O empresário participava de um simpósio de oportunidades  e as informações são de que o empresário ouviu a fala do governador Belivaldo Chagas e sem seguida, se levantou-se e disse: “governador, você é um mentiroso” e em seguida disparou um tiro contra a boca.
 Imediatamente o evento foi cancelado pelo próprio governador que emitiu uma nota onde diz que “o governo do estado de Sergipe lamenta o ocorrido com o empresário Sadi Gitz, da cerâmica Escurial, que cometeu suicídio durante o evento. Por conta do ocorrido, o Simpósio de Oportunidades para o novo cenário do gás natural em Sergipe está cancelado”.

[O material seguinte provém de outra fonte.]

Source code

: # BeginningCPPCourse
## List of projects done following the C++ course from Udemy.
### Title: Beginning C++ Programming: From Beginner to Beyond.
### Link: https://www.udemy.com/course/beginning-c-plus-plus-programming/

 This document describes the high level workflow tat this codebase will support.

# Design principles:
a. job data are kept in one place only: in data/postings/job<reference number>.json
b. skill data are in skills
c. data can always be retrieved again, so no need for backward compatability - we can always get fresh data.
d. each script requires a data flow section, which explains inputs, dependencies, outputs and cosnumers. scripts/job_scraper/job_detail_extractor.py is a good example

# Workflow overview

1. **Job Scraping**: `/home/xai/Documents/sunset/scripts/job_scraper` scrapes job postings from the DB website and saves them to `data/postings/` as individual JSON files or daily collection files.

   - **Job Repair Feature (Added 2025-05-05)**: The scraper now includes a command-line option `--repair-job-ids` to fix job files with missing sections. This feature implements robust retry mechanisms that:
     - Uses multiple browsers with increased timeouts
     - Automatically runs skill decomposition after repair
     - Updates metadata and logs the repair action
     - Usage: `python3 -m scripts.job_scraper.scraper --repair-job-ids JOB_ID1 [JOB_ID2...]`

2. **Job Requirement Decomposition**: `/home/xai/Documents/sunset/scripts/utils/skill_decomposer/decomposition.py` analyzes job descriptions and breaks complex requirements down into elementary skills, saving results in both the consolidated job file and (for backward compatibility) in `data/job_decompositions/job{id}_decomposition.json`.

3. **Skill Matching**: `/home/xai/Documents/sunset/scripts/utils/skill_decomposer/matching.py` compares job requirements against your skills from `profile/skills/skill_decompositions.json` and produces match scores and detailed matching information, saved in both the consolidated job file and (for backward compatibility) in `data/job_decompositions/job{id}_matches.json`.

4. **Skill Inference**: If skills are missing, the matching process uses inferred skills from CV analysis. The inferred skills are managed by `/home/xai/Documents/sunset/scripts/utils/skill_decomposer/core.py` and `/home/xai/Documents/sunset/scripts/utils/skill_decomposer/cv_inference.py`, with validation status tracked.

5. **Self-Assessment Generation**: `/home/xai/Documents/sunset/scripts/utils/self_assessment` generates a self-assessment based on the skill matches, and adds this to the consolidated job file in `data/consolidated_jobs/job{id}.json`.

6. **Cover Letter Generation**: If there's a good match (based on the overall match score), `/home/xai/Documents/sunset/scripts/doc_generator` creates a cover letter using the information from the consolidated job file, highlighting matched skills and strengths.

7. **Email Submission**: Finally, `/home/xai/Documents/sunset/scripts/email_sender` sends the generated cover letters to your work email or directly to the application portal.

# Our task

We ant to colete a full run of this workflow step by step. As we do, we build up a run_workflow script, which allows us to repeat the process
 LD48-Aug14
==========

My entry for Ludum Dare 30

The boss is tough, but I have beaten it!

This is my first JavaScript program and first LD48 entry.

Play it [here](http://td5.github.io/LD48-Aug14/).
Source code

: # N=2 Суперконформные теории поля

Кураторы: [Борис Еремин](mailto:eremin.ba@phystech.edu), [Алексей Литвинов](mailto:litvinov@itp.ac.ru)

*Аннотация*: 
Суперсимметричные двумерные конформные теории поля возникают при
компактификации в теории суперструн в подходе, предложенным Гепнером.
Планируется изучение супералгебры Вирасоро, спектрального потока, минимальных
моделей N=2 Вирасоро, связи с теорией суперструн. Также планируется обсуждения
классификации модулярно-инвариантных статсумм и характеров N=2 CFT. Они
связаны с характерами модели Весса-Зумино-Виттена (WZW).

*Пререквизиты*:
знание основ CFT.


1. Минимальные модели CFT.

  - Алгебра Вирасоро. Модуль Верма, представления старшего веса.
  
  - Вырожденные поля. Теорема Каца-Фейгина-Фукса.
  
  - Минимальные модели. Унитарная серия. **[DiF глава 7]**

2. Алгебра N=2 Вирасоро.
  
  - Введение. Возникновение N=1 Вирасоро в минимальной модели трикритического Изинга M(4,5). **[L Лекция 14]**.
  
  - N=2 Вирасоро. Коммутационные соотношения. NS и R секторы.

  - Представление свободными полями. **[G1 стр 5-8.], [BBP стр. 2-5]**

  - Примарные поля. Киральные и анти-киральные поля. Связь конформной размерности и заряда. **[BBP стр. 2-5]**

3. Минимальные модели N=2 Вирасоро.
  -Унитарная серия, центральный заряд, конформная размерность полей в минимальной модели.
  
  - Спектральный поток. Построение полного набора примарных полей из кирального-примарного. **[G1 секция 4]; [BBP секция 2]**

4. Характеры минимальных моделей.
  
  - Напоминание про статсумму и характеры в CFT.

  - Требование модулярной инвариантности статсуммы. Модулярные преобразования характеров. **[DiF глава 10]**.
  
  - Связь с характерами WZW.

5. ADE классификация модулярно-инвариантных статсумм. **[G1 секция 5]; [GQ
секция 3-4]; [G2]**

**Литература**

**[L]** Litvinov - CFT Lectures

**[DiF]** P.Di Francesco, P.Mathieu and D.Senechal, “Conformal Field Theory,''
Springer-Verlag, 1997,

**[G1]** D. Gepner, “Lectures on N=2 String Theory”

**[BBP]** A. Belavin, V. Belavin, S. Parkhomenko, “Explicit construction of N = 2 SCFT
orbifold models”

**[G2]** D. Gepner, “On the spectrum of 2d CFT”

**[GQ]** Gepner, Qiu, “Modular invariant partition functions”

 O governador Belivaldo Chagas lamentou o episódio e prestou solidariedade à família. “Não esperávamos jamais que um evento dessa magnitude pudesse acontecer. Um evento voltado para o Brasil pela importância do tema, mas nesse momento o mais importante é prestar nossa solidariedade a família do Sadi. Ele era um empresário que prestou serviço a Sergipe e que estava passando por um momento de dificuldades com a sua empresa, exatamente o que estamos buscando hoje o barateamento do gás”, disse.
O Instituto Médio Legal (IML) foi chamado para recolher o corpo do empresário. A Polícia Militar está no local.
A crise da Escurial
 Em 17 de maio deste ano, a Escurial anunciou o processo de hibernação do parque industrial. Em nota, a empresa culpou diretamente a Sergas pelo acontecimento, dizendo que “política de preços encontra-se abusiva”. Assim, afirmou a empresa, foram perdidos 600 empregos direto e indiretos.
 Ainda na nota, a empresa diz que “o motivo determinante para essa decisão foi o preço do gás cobrado pela Sergas, empresa do Governo do Estado de Sergipe”. A Escurial também contestou judicialmente a Sergas pelo preço abusivo, “inclusive com pedido de perdas e danos”.
 A empresa lamentou as demissões e disse que “a perda de arrecadação de tributos, redução de ambiente de negócios, são fatos que se sobrepõem a qualquer discurso teórico-político. Nenhuma empresa ou empresário tem satisfação em hibernar, mudar ou relocar uma Unidade, mas as condições operacionais só existem se houver uma política real de fomento à atividade produtiva”.
 À época, o presidente da Associação das Empresas do Distrito Industrial de socorro (Assedis), Celso Horishi Hayasi, disse que o Brasil inteiro sofre com o problema do gás natural. Segundo ele, a Cerâmica de Sergipe teve o fornecimento cortado no dia 15, por isso deixou de operar.
 No mesmo dia, a Sergás enviou uma rebatendo às críticas da Escurial e afirmou que os gestores estavam devendo à Sergás.